* **Work order**:
Scan the entries below. List each line with "potentially".

Dataset excerpts:
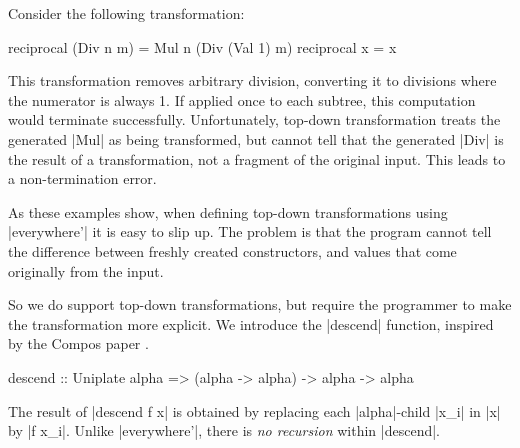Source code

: \begin{example}
Consider the following transformation:

\begin{code}
reciprocal (Div n m)  = Mul n (Div (Val 1) m)
reciprocal x          = x
\end{code}

This transformation removes arbitrary division, converting it to divisions where the numerator is always 1. If applied once to each subtree, this computation would terminate successfully. Unfortunately, top-down transformation treats the generated |Mul| as  being transformed, but cannot tell that the generated |Div| is the result of a transformation, not a fragment of the original input. This leads to a non-termination error.
\end{example}

As these examples show, when defining top-down transformations using |everywhere'| it is easy to slip up. The problem is that the program cannot tell the difference between freshly created constructors, and values that come originally from the input.

So we do support top-down transformations, but require the programmer to make the transformation more explicit. We introduce the |descend| function, inspired by the Compos paper \cite{bringert:compos}.

\begin{code}
descend :: Uniplate alpha => (alpha -> alpha) -> alpha -> alpha
\end{code}

The result of |descend f x| is obtained by replacing each |alpha|-child |x_i| in |x| by |f x_i|. Unlike |everywhere'|, there is \textit{no recursion} within |descend|.

\begin{comment}
\h{.expr2}\begin{code}
data Expr =  Let String Expr Expr
          |  Add  Expr  Expr  |  Val  Int
          |  Sub  Expr  Expr  |  Var  String
          |  Mul  Expr  Expr  |  Neg  Expr
          |  Div  Expr  Expr
\end{code}
\end{comment}

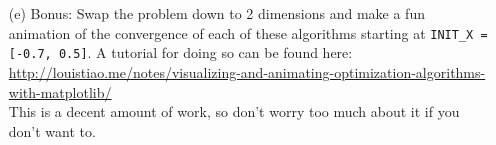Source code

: \documentclass[12pt]{article}
\begin{document}
\begin{enumerate}
	
\item[(e)]
	Bonus: Swap the problem down to 2 dimensions and make a fun animation of the convergence of each of these algorithms starting at \texttt{INIT\_X = [-0.7, 0.5]}.  A tutorial for doing so can be found here:\\
	\url{http://louistiao.me/notes/visualizing-and-animating-optimization-algorithms-with-matplotlib/}\\
	This is a decent amount of work, so don't worry too much about it if you don't want to.
\end{enumerate}
\end{document}

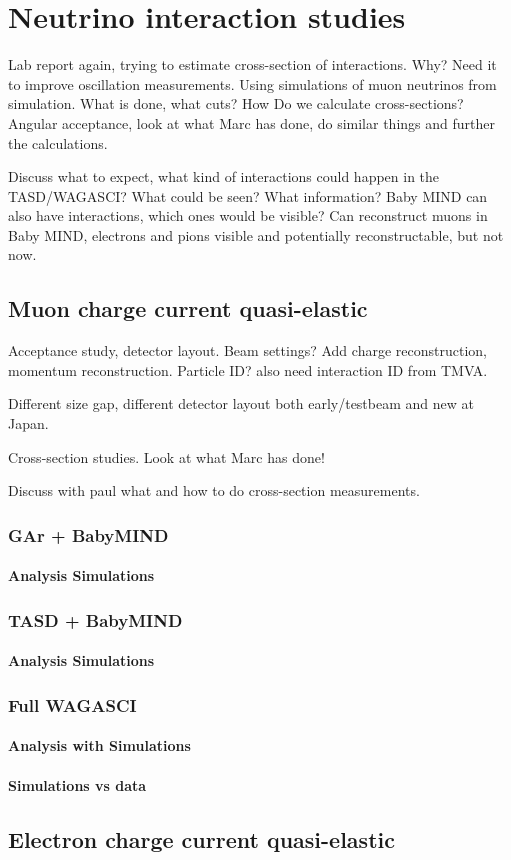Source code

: \chapter{Neutrino interaction studies}
\label{c:neutrino}

Lab report again, trying to estimate cross-section of interactions. Why? Need it to improve oscillation measurements. Using simulations of muon neutrinos from simulation. What is done, what cuts? How Do we calculate cross-sections? Angular acceptance, look at what Marc has done, do similar things and further the calculations.

Discuss what to expect, what kind of interactions could happen in the TASD/WAGASCI? What could be seen? What information? Baby MIND can also have interactions, which ones would be visible? Can reconstruct muons in Baby MIND, electrons and pions visible and potentially reconstructable, but not now.


\section{Muon charge current quasi-elastic}

Acceptance study, detector layout. Beam settings? Add charge reconstruction, momentum reconstruction. Particle ID? also need interaction ID from TMVA.

Different size gap, different detector layout both early/testbeam and new at Japan.


Cross-section studies. Look at what Marc has done! 

Discuss with paul what and how to do cross-section measurements.

\subsection{GAr + BabyMIND}
\subsubsection{Analysis Simulations}
\subsection{TASD + BabyMIND}
\subsubsection{Analysis Simulations}
\subsection{Full WAGASCI}
\subsubsection{Analysis with Simulations}
\subsubsection{Simulations vs data}

\section{Electron charge current quasi-elastic}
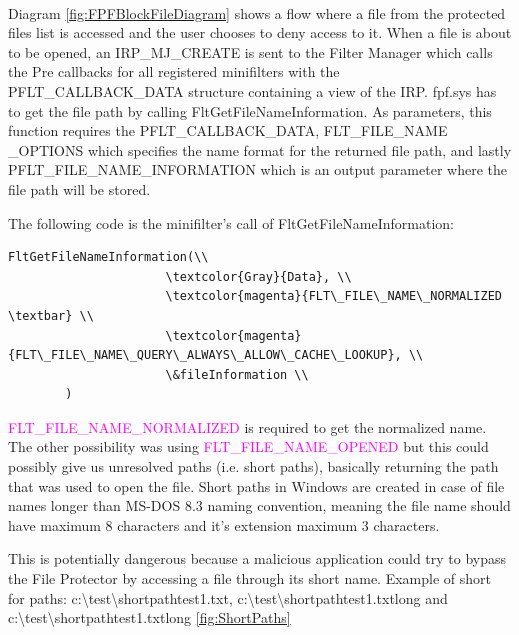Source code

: 		\paragraph{}
		Diagram \ref{fig:FPFBlockFileDiagram} shows a flow where a file from the protected files list is accessed and the user chooses to deny access to it. When a file is about to be opened, an IRP\_MJ\_CREATE is sent to the Filter Manager which calls the Pre callbacks for all registered minifilters with the \textcolor{Emerald} {PFLT\_CALLBACK\_DATA} structure containing a view of the IRP. fpf.sys has to get the file path by calling FltGetFileNameInformation. As parameters, this function requires the \textcolor{Emerald}{PFLT\_CALLBACK\_DATA}, \textcolor{Emerald} {FLT\_FILE\_NAME \_OPTIONS} which specifies the name format for the returned file path, and lastly \textcolor{Emerald} {PFLT\_FILE\_NAME\_INFORMATION} which is an output parameter where the file path will be stored. 
		
		\newpage
		The following code is the minifilter's call of FltGetFileNameInformation:
		
		\begin{Verbatim}[fontsize=\small, commandchars=\\\{\}]
		FltGetFileNameInformation(\\
		              \textcolor{Gray}{Data}, \\
		              \textcolor{magenta}{FLT\_FILE\_NAME\_NORMALIZED \textbar} \\
		              \textcolor{magenta}{FLT\_FILE\_NAME\_QUERY\_ALWAYS\_ALLOW\_CACHE\_LOOKUP}, \\
		              \&fileInformation \\
		)
		\end{Verbatim}
		
		\textcolor{magenta}{FLT\_FILE\_NAME\_NORMALIZED} is required to get the normalized name. The other possibility was using \textcolor{magenta}{FLT\_FILE\_NAME\_OPENED} but this could possibly give us unresolved paths (i.e. short paths), basically returning the path that was used to open the file. Short paths in Windows are created in case of file names longer than MS-DOS 8.3 naming convention, meaning the file name should have maximum 8 characters and it's extension maximum 3 characters.
		
		This is potentially dangerous because a malicious application could try to bypass the File Protector by accessing a file through its short name. Example of short for paths: c:\textbackslash test\textbackslash shortpathtest1.txt, c:\textbackslash test\textbackslash shortpathtest1.txtlong and \\ c:\textbackslash test\textbackslash shortpathtest1.txtlong \ref{fig:ShortPaths}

* **Answer box**:
Discuss what to expect, what kind of interactions could happen in the TASD/WAGASCI? What could be seen? What information? Baby MIND can also have interactions, which ones would be visible? Can reconstruct muons in Baby MIND, electrons and pions visible and potentially reconstructable, but not now.
		This is potentially dangerous because a malicious application could try to bypass the File Protector by accessing a file through its short name. Example of short for paths: c:\textbackslash test\textbackslash shortpathtest1.txt, c:\textbackslash test\textbackslash shortpathtest1.txtlong and \\ c:\textbackslash test\textbackslash shortpathtest1.txtlong \ref{fig:ShortPaths}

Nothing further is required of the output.